═══ Dataset entries ═══
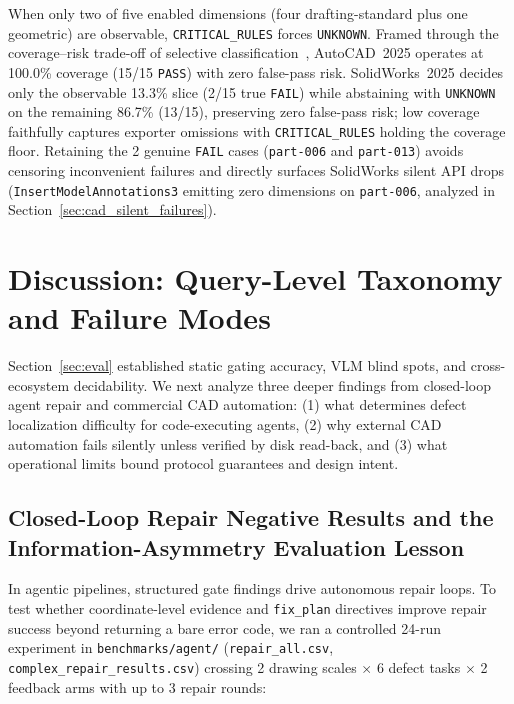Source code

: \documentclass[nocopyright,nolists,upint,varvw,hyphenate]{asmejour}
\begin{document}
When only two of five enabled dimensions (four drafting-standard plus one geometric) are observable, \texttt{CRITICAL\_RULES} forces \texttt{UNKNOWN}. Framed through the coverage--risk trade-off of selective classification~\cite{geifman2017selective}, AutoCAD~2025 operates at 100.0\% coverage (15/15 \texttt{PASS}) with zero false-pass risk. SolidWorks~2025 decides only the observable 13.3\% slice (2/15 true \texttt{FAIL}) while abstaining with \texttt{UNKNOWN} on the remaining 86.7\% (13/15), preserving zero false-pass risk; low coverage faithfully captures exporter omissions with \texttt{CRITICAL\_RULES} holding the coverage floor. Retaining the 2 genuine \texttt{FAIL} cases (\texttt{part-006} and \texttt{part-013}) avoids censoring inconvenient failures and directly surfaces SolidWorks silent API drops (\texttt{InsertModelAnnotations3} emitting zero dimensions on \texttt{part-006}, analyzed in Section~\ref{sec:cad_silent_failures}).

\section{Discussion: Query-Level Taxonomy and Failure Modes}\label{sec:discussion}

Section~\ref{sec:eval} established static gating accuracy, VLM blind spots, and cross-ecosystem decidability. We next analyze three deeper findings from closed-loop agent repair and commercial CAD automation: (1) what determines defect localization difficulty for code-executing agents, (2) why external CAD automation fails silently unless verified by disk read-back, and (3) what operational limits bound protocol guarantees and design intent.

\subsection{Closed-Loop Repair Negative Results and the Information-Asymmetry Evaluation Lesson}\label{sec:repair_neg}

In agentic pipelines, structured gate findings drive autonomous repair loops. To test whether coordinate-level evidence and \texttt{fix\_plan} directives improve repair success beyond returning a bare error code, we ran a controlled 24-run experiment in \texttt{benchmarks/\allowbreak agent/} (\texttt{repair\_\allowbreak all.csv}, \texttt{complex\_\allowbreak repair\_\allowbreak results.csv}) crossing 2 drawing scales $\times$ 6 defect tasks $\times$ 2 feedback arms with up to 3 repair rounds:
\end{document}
═══
[Description of the task]
Please write out, exactly as they appear, only the lines from the one holding "In agentic pipelines, structured" through the end of the data.

[Response below]
In agentic pipelines, structured gate findings drive autonomous repair loops. To test whether coordinate-level evidence and \texttt{fix\_plan} directives improve repair success beyond returning a bare error code, we ran a controlled 24-run experiment in \texttt{benchmarks/\allowbreak agent/} (\texttt{repair\_\allowbreak all.csv}, \texttt{complex\_\allowbreak repair\_\allowbreak results.csv}) crossing 2 drawing scales $\times$ 6 defect tasks $\times$ 2 feedback arms with up to 3 repair rounds:
\end{document}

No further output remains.